This might seem like a lot, but don’t worry! In the next section, we’ll break down each component, explain what they should do, and provide helpful examples to guide your solution.

Suggestions and Code Samples

In this section, we will go over suggestions on how to structure your code and some code samples that will be helpful when writing your solution. Think of these as building blocks that you can adapt to your solution!

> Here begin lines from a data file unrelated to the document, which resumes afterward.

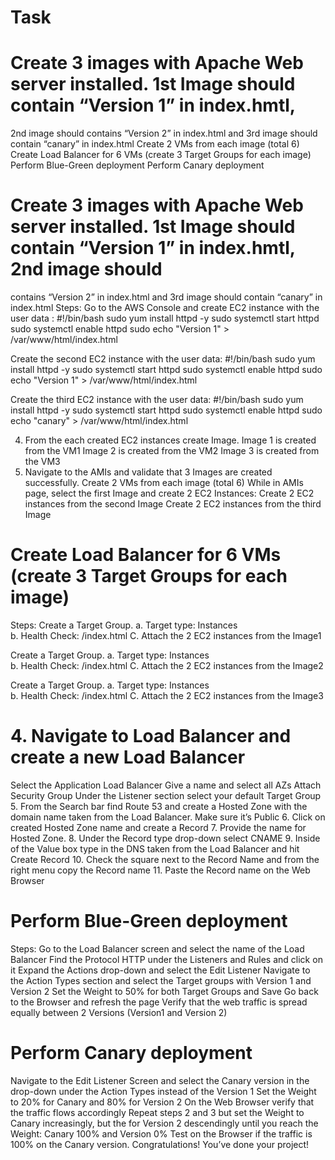 # Task
# Create 3 images with Apache Web server installed. 1st Image should contain “Version 1” in index.hmtl, 
2nd image should contains “Version 2” in index.html and 3rd image should contain “canary” in index.html
Create 2 VMs from each image (total 6)
Create Load Balancer for 6 VMs (create 3 Target Groups for each image)
Perform Blue-Green deployment
Perform Canary deployment

# Create 3 images with Apache Web server installed. 1st Image should contain “Version 1” in index.hmtl, 2nd image should
contains “Version 2” in index.html and 3rd image should contain “canary” in index.html
               Steps: 
Go to the AWS Console and create EC2 instance with the user data : 
#!/bin/bash
sudo yum install httpd -y
sudo systemctl start httpd
sudo systemctl enable httpd
sudo echo "Version 1" > /var/www/html/index.html

Create the second  EC2 instance with the user data:
#!/bin/bash
sudo yum install httpd -y
sudo systemctl start httpd
sudo systemctl enable httpd
sudo echo "Version 1" > /var/www/html/index.html

Create the third EC2 instance with the user data:
#!/bin/bash
sudo yum install httpd -y
sudo systemctl start httpd
sudo systemctl enable httpd
sudo echo "canary" > /var/www/html/index.html

4.  From the each created EC2 instances create Image.
Image 1 is created from the VM1 
Image 2 is created from the VM2
Image 3 is created from the VM3
5. Navigate to the AMIs and validate that 3 Images are created successfully.
                                      Create 2 VMs from each image (total 6) 
While in AMIs page, select the first Image and create 2 EC2 Instances:
Create 2 EC2 instances from the second Image
Create 2 EC2 instances from the third Image

# Create Load Balancer for 6 VMs (create 3 Target Groups for each image) 

Steps:
Create a Target Group. 
a.  Target type: Instances  
b.  Health Check: /index.html 
C. Attach the 2  EC2 instances  from the Image1

Create a Target Group. 
a.  Target type: Instances  
b.  Health Check: /index.html 
C. Attach the 2  EC2 instances  from the Image2

Create a Target Group. 
a.  Target type: Instances  
b.  Health Check: /index.html 
C. Attach the 2  EC2 instances  from the Image3

# 4. Navigate to Load Balancer and create a new Load Balancer
Select the Application Load Balancer
Give a name and select all AZs
Attach Security Group
Under the Listener section select your default Target Group
5. From the Search bar find Route 53 and create a Hosted Zone with the domain name taken from the Load Balancer. Make sure it’s Public
6. Click on created Hosted Zone name  and create a Record
7. Provide the name for Hosted Zone. 
8. Under the Record type drop-down select CNAME
9. Inside of the Value box type in the DNS taken from the Load Balancer and hit Create Record
10. Check the square next to the Record Name and from the right menu copy the Record name
11. Paste the Record name on the Web Browser

# Perform Blue-Green deployment 

Steps:
Go  to the Load Balancer screen and  select the name of the Load Balancer
Find the Protocol HTTP under the Listeners and Rules and click on it
Expand the Actions drop-down and select the Edit Listener
Navigate to the Action Types section and select the Target groups with Version 1 and Version 2
Set the Weight to 50% for both Target Groups and Save
Go back to the Browser and refresh the page
Verify that the web traffic is spread equally between 2 Versions (Version1 and Version 2)

# Perform Canary deployment

Navigate to the Edit Listener Screen and select the Canary version in the drop-down under the Action Types instead of the Version 1
Set the Weight to 20% for Canary and 80% for Version 2
On the Web Browser verify that the  traffic flows accordingly
Repeat steps 2 and 3 but set the Weight to Canary increasingly, but the for Version 2 descendingly until you reach the Weight: Canary 100% and Version 0%
Test on the Browser if the traffic is 100% on the Canary version.
Congratulations! You’ve done your project!
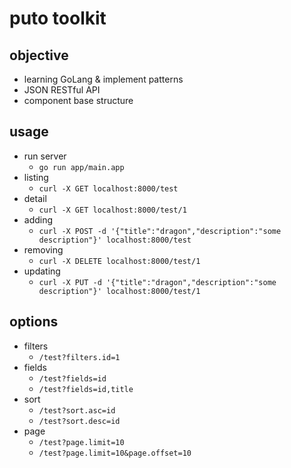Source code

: # puto toolkit #

## objective ##
- learning GoLang & implement patterns
- JSON RESTful API
- component base structure

## usage ##
- run server
    - `go run app/main.app`
- listing
    - `curl -X GET localhost:8000/test`
- detail
    - `curl -X GET localhost:8000/test/1`
- adding
    - `curl -X POST -d '{"title":"dragon","description":"some description"}' localhost:8000/test`
- removing
    - `curl -X DELETE localhost:8000/test/1`
- updating
    - `curl -X PUT -d '{"title":"dragon","description":"some description"}' localhost:8000/test/1`

## options ##
- filters
    - `/test?filters.id=1`
- fields
    - `/test?fields=id`
    - `/test?fields=id,title`
- sort
    - `/test?sort.asc=id`
    - `/test?sort.desc=id`
- page
    - `/test?page.limit=10`
    - `/test?page.limit=10&page.offset=10`
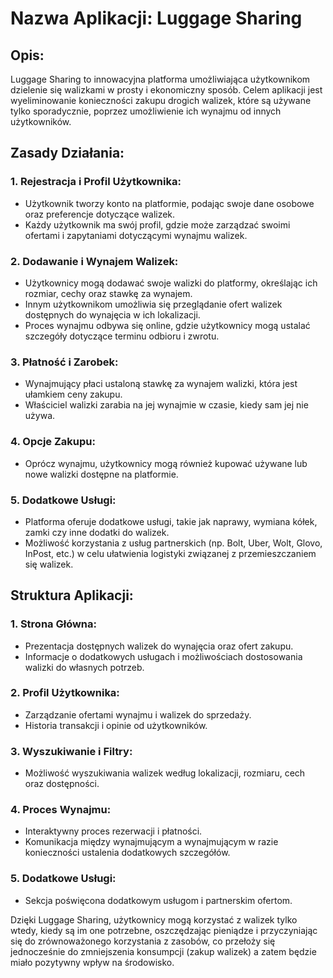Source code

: # Nazwa Aplikacji: Luggage Sharing

## Opis:
Luggage Sharing to innowacyjna platforma umożliwiająca użytkownikom dzielenie się walizkami w prosty i ekonomiczny sposób. Celem aplikacji jest wyeliminowanie konieczności zakupu drogich walizek, które są używane tylko sporadycznie, poprzez umożliwienie ich wynajmu od innych użytkowników.

## Zasady Działania:

### 1. Rejestracja i Profil Użytkownika:
- Użytkownik tworzy konto na platformie, podając swoje dane osobowe oraz preferencje dotyczące walizek.
- Każdy użytkownik ma swój profil, gdzie może zarządzać swoimi ofertami i zapytaniami dotyczącymi wynajmu walizek.

### 2. Dodawanie i Wynajem Walizek:
- Użytkownicy mogą dodawać swoje walizki do platformy, określając ich rozmiar, cechy oraz stawkę za wynajem.
- Innym użytkownikom umożliwia się przeglądanie ofert walizek dostępnych do wynajęcia w ich lokalizacji.
- Proces wynajmu odbywa się online, gdzie użytkownicy mogą ustalać szczegóły dotyczące terminu odbioru i zwrotu.

### 3. Płatność i Zarobek:
- Wynajmujący płaci ustaloną stawkę za wynajem walizki, która jest ułamkiem ceny zakupu.
- Właściciel walizki zarabia na jej wynajmie w czasie, kiedy sam jej nie używa.

### 4. Opcje Zakupu:
- Oprócz wynajmu, użytkownicy mogą również kupować używane lub nowe walizki dostępne na platformie.

### 5. Dodatkowe Usługi:
- Platforma oferuje dodatkowe usługi, takie jak naprawy, wymiana kółek, zamki czy inne dodatki do walizek.
- Możliwość korzystania z usług partnerskich (np. Bolt, Uber, Wolt, Glovo, InPost, etc.) w celu ułatwienia logistyki związanej z przemieszczaniem się walizek.

## Struktura Aplikacji:

### 1. Strona Główna:
- Prezentacja dostępnych walizek do wynajęcia oraz ofert zakupu.
- Informacje o dodatkowych usługach i możliwościach dostosowania walizki do własnych potrzeb.

### 2. Profil Użytkownika:
- Zarządzanie ofertami wynajmu i walizek do sprzedaży.
- Historia transakcji i opinie od użytkowników.

### 3. Wyszukiwanie i Filtry:
- Możliwość wyszukiwania walizek według lokalizacji, rozmiaru, cech oraz dostępności.

### 4. Proces Wynajmu:
- Interaktywny proces rezerwacji i płatności.
- Komunikacja między wynajmującym a wynajmującym w razie konieczności ustalenia dodatkowych szczegółów.

### 5. Dodatkowe Usługi:
- Sekcja poświęcona dodatkowym usługom i partnerskim ofertom.

Dzięki Luggage Sharing, użytkownicy mogą korzystać z walizek tylko wtedy, kiedy są im one potrzebne, oszczędzając pieniądze i przyczyniając się do zrównoważonego korzystania z zasobów, co przełoży się jednocześnie do zmniejszenia konsumpcji (zakup walizek) a zatem będzie miało pozytywny wpływ na środowisko.
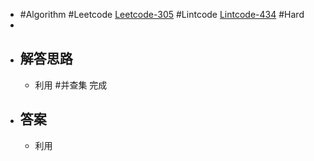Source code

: - #Algorithm #Leetcode [Leetcode-305](https://leetcode-cn.com/problems/number-of-islands-ii/) #Lintcode [Lintcode-434](https://www.lintcode.com/problem/434/) #Hard
-
- ## 解答思路
	- 利用 #并查集 完成
- ## 答案
	- 利用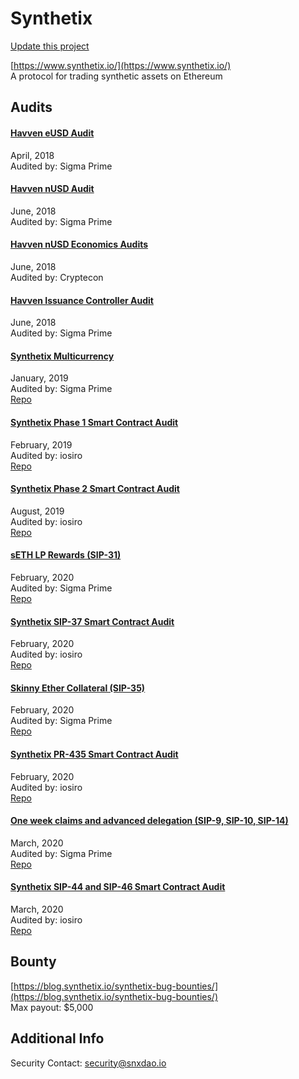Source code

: 
# Synthetix

[Update this project](https://github.com/ConsenSys/blockchainSecurityDB/edit/master/projects/synthetix.json)
  
[https://www.synthetix.io/](https://www.synthetix.io/)<br>
A protocol for trading synthetic assets on Ethereum


## Audits



#### [Havven eUSD Audit](https://github.com/sigp/public-audits/blob/master/havven-2018-04-05/README.md)

April, 2018<br>
Audited by: Sigma Prime<br>

      


#### [Havven nUSD Audit](https://github.com/sigp/public-audits/blob/master/havven-2018-06-06/havven-review.pdf)

June, 2018<br>
Audited by: Sigma Prime<br>

      


#### [Havven nUSD Economics Audits](https://blog.synthetix.io/havven-validated-by-cryptecon-analysis/)

June, 2018<br>
Audited by: Cryptecon<br>

      


#### [Havven Issuance Controller Audit](https://github.com/sigp/public-audits/blob/master/havven-2018-06-18/review.pdf)

June, 2018<br>
Audited by: Sigma Prime<br>

      


#### [Synthetix Multicurrency](https://github.com/sigp/public-audits/blob/master/synthetix/multicurrency/review.pdf)

January, 2019<br>
Audited by: Sigma Prime<br>
[Repo](https://github.com/Synthetixio/synthetix)<br>
      


#### [Synthetix Phase 1 Smart Contract Audit](https://www.iosiro.com/audits/synthetix-phase-1-smart-contract-audit)

February, 2019<br>
Audited by: iosiro<br>
[Repo](https://github.com/Synthetixio/synthetix)<br>
      


#### [Synthetix Phase 2 Smart Contract Audit](https://www.iosiro.com/audits/synthetix-phase-2-smart-contract-audit)

August, 2019<br>
Audited by: iosiro<br>
[Repo](https://github.com/Synthetixio/synthetix)<br>
      


#### [sETH LP Rewards (SIP-31)](https://github.com/sigp/public-audits/blob/master/synthetix/unipool/review.pdf)

February, 2020<br>
Audited by: Sigma Prime<br>
[Repo](https://github.com/Synthetixio/synthetix)<br>
      


#### [Synthetix SIP-37 Smart Contract Audit](https://www.iosiro.com/audits/synthetix-sip37-smart-contract-audit)

February, 2020<br>
Audited by: iosiro<br>
[Repo](https://github.com/Synthetixio/synthetix)<br>
      


#### [Skinny Ether Collateral (SIP-35)](https://github.com/sigp/public-audits/blob/master/synthetix/ethercollateral/review.pdf)

February, 2020<br>
Audited by: Sigma Prime<br>
[Repo](https://github.com/Synthetixio/synthetix)<br>
      


#### [Synthetix PR-435 Smart Contract Audit](https://iosiro.com/audits/synthetix-pr-435-smart-contract-audit)

February, 2020<br>
Audited by: iosiro<br>
[Repo](https://github.com/Synthetixio/synthetix)<br>
      


#### [One week claims and advanced delegation (SIP-9, SIP-10, SIP-14)](https://github.com/sigp/public-audits/blob/master/synthetix/delegates/review.pdf)

March, 2020<br>
Audited by: Sigma Prime<br>
[Repo](https://github.com/Synthetixio/synthetix)<br>
      


#### [Synthetix SIP-44 and SIP-46 Smart Contract Audit](https://iosiro.com/audits/synthetix-sip-44-and-sip-46-smart-contract-audit)

March, 2020<br>
Audited by: iosiro<br>
[Repo](https://github.com/Synthetixio/synthetix)<br>
      

  

## Bounty

[https://blog.synthetix.io/synthetix-bug-bounties/](https://blog.synthetix.io/synthetix-bug-bounties/)<br>
Max payout: $5,000


## Additional Info

Security Contact: security@snxdao.io
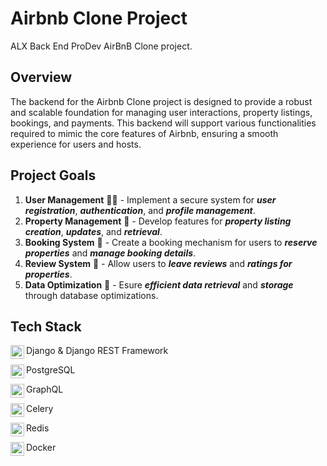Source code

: # Airbnb Clone Project
ALX Back End ProDev AirBnB Clone project.

<h2>Overview</h2>

The backend for the Airbnb Clone project is designed to provide a robust and scalable foundation for managing user interactions, property listings, bookings, and payments. This backend will support various functionalities required to mimic the core features of Airbnb, ensuring a smooth experience for users and hosts.

<h2>Project Goals</h2>

  1. **User Management** 🧘‍♂️ - Implement a secure system for **_user registration_**, **_authentication_**, and **_profile management_**.
  2. **Property Management** 🏡 - Develop features for **_property listing creation_**, **_updates_**, and **_retrieval_**.
  3. **Booking System** 📖 - Create a booking mechanism for users to **_reserve properties_** and **_manage booking details_**.
  4. **Review System** 🧾 - Allow users to **_leave reviews_** and **_ratings for properties_**.
  5. **Data Optimization** 📂 - Esure **_efficient data retrieval_** and **_storage_** through database optimizations.

<h2>Tech Stack</h2>

<img align="left" width="22px" src="https://cdn.jsdelivr.net/npm/simple-icons@v3/icons/django.svg" /> Django & Django REST Framework

<img align="left" width="22px" src="https://cdn.jsdelivr.net/npm/simple-icons@v3/icons/postgresql.svg" /> PostgreSQL

<img align="left" width="22px" src="https://cdn.jsdelivr.net/npm/simple-icons@v3/icons/graphql.svg" /> GraphQL

<img align="left" width="22px" src="https://cdn.jsdelivr.net/npm/simple-icons@v3/icons/celery.svg" /> Celery

<img align="left" width="22px" src="https://cdn.jsdelivr.net/npm/simple-icons@v3/icons/redis.svg" /> Redis

<img align="left" width="22px" src="https://cdn.jsdelivr.net/npm/simple-icons@v3/icons/docker.svg" /> Docker
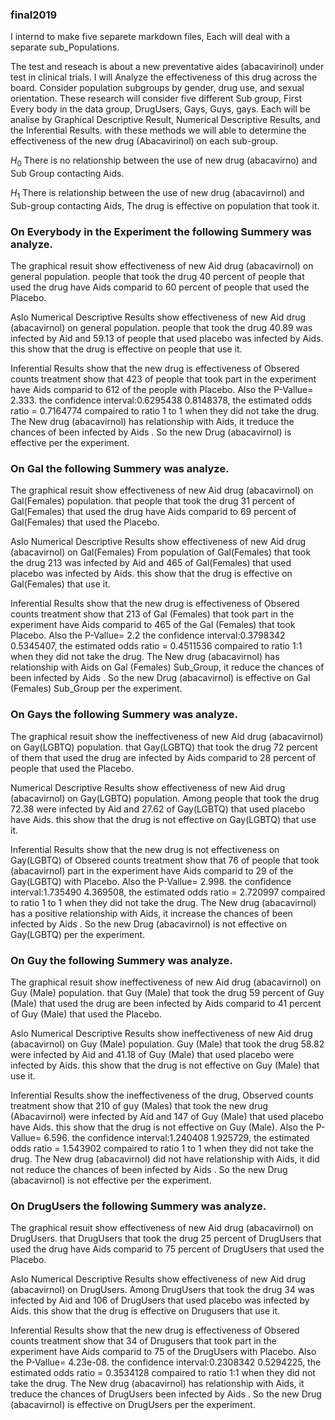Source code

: 
### final2019

I internd to make five separete markdown files, Each will deal with a separate sub_Populations.

The test and reseach is about a new  preventative aides (abacavirinol) under test in clinical trials. I will Analyze the effectiveness of this drug across the board. Consider population subgroups by gender, drug use, and sexual orientation. These research will consider five different Sub group, First Every body in the data group, DrugUsers, Gays, Guys, gays. Each will be analise by Graphical Descriptive Result, Numerical Descriptive Results, and the Inferential Results. with these methods we will able to determine the effectiveness of the new drug (Abacavirinol) on each sub-group.

$H_0$ There is no relationship between the use of new drug (abacavirno) and Sub Group contacting Aids.

$H_1$  There is relationship between the use of new drug (abacavirnol) and Sub-group contacting Aids, The drug is effective on population that took it.
 
### On Everybody in the Experiment the following Summery was analyze.
 
 The graphical resuit show effectiveness of new Aid drug (abacavirnol) on general population.  people that took the drug 40 percent of people that used the drug have Aids comparid to 60 percent of people that used the Placebo.
   
   Aslo Numerical Descriptive Results show effectiveness of new Aid drug (abacavirnol) on general population.  people that took the drug 40.89 was infected by Aid and 59.13 of people that used placebo was infected by Aids. this show that the drug is effective on people that use it.
   
   Inferential Results show that the new drug is effectiveness of Obsered counts treatment show that 423 of people that took part in the experiment have Aids comparid to 612 of the people with Placebo. Also the P-Vallue= 2.333. the  confidence interval:0.6295438  0.8148378, the estimated odds ratio = 0.7164774 compaired to ratio 1 to 1 when they did not take the drug. The New drug (abacavirnol) has relationship with Aids, it treduce the chances of been infected by Aids . So the new Drug (abacavirnol) is effective per the experiment.
   
### On Gal the following Summery was analyze.

The graphical resuit show effectiveness of new Aid drug (abacavirnol) on Gal(Females) population. that people that took the drug 31 percent of Gal(Females) that used the drug have Aids comparid to 69 percent of Gal(Females) that used the Placebo.
   
   Aslo Numerical Descriptive Results show effectiveness of new Aid drug (abacavirnol) on Gal(Females) From population of Gal(Females) that took the drug 213 was infected by Aid and 465 of Gal(Females) that used placebo was infected by Aids. this show that the drug is effective on Gal(Females) that use it.
   
   Inferential Results show that the new drug is effectiveness of Obsered counts treatment show that 213 of Gal (Females) that took part in the experiment have Aids comparid to 465 of the Gal (Females) that took Placebo. Also the P-Vallue= 2.2 the  confidence interval:0.3798342 0.5345407, the estimated odds ratio = 0.4511536 compaired to ratio 1:1 when they did not take the drug. The New drug (abacavirnol) has relationship with Aids on Gal (Females) Sub_Group, it reduce the chances of been infected by Aids . So the new Drug (abacavirnol) is effective on Gal (Females) Sub_Group per the experiment.
    
### On Gays the following Summery was analyze.
The graphical resuit show the ineffectiveness of new Aid drug (abacavirnol) on Gay(LGBTQ) population. that Gay(LGBTQ) that took the drug 72 percent of them that used the drug are infected by Aids comparid to 28 percent of people that used the Placebo. 

   Numerical Descriptive Results show effectiveness of new Aid drug (abacavirnol) on Gay(LGBTQ) population. Among people that took the drug 72.38 were infected by Aid and 27.62 of Gay(LGBTQ) that used placebo have Aids. this show that the drug is not effective on Gay(LGBTQ) that use it.
   
   Inferential Results show that the new drug is not effectiveness on Gay(LGBTQ) of Obsered counts treatment show that 76 of people that took (abacavirnol) part in the experiment have Aids comparid to 29 of the Gay(LGBTQ) with Placebo. Also the P-Vallue= 2.998. the  confidence interval:1.735490 4.369508, the estimated odds ratio = 2.720997 compaired to ratio 1 to 1 when they did not take the drug. The New drug (abacavirnol) has a positive relationship with Aids, it increase the chances of been infected by Aids . So the new Drug (abacavirnol) is not effective on Gay(LGBTQ) per the experiment.
   
### On Guy the following Summery was analyze.

The graphical resuit show ineffectiveness of new Aid drug (abacavirnol) on Guy (Male) population. that Guy (Male) that took the drug 59 percent of Guy (Male) that used the drug are been infected by Aids comparid to 41 percent of Guy (Male) that used the Placebo.
   
   Aslo Numerical Descriptive Results show ineffectiveness of new Aid drug (abacavirnol) on Guy (Male) population.  Guy (Male) that took the drug 58.82 were infected by Aid and 41.18 of Guy (Male) that used placebo were infected by Aids. this show that the drug is not effective on Guy (Male) that use it.
   
   Inferential Results show the ineffectiveness of the drug, Observed counts treatment show that 210 of guy (Males) that took the new drug (Abacavirnol) were infected by Aid and 147 of Guy (Male) that used placebo have Aids. this show that the drug is not effective on Guy (Male).   Also the P-Vallue= 6.596. the  confidence interval:1.240408 1.925729, the estimated odds ratio = 1.543902 compaired to ratio 1 to 1 when they did not take the drug. The New drug (abacavirnol) did not have relationship with Aids, it did not reduce the chances of been infected by Aids . So the new Drug (abacavirnol) is not effective per the experiment.
   
### On DrugUsers the following Summery was analyze.

The graphical resuit show effectiveness of new Aid drug (abacavirnol) on DrugUsers. that DrugUsers that took the drug 25 percent of DrugUsers that used the drug have Aids comparid to 75 percent of DrugUsers that used the Placebo.
   
   Aslo Numerical Descriptive Results show effectiveness of new Aid drug (abacavirnol) on DrugUsers.  Among DrugUsers that took the drug 34 was infected by Aid and 106 of DrugUsers that used placebo was infected by Aids. this show that the drug is effective on Drugusers that use it.
   
   Inferential Results show that the new drug is effectiveness of Obsered counts treatment show that 34 of Drugusers that took part in the experiment have Aids comparid to 75 of the DrugUsers with Placebo. Also the P-Vallue= 4.23e-08. the  confidence interval:0.2308342 0.5294225, the estimated odds ratio =  0.3534128 compaired to ratio 1:1 when they did not take the drug. The New drug (abacavirnol) has relationship with Aids, it treduce the chances of DrugUsers been infected by Aids . So the new Drug (abacavirnol) is effective on DrugUsers per the experiment.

Note: In the following code samples, you will see pass and .... These are Python’s “placeholders” that mark where code needs to be added later. When you see these placeholders in the examples, it’s a signal that you should replace them with your own code. Think of them as temporary markers saying “your code goes here.”

General Tips

  • Use clear variable names and add comments to explain your logic.
  • Use docstrings to add context to functions and classes. This helps you remember what each function does.
  • Keep your functions short and focused on one task. Use the examples to guide you!
  • Don’t forget to handle potential errors in the data, such as missing values or mathematical errors.
  • When you’re stuck, review similar examples from class materials. The solutions to many problems use similar techniques to those we’ve already covered.

Parsing Numbers

The data for this assignment comes to you as a string. You’ll need to convert some of these strings into numbers (or expression values). Converting strings to numbers (also called “parsing”) can be done using the int and float functions:

print(int("32"))
print(float("4.7"))
32
4.7

This works perfectly when the string actually represents a number. But what happens when the string you’re trying to convert isn’t a valid number?

float("na")

If you run this code, you’ll get an error:

ValueError                Traceback (most recent call last)
Cell In[1], line 1
----> 1 float("na")

ValueError: could not convert string to float: 'na'

We discussed this exact situation of trying to convert a non-number to a float in Tutorial 6.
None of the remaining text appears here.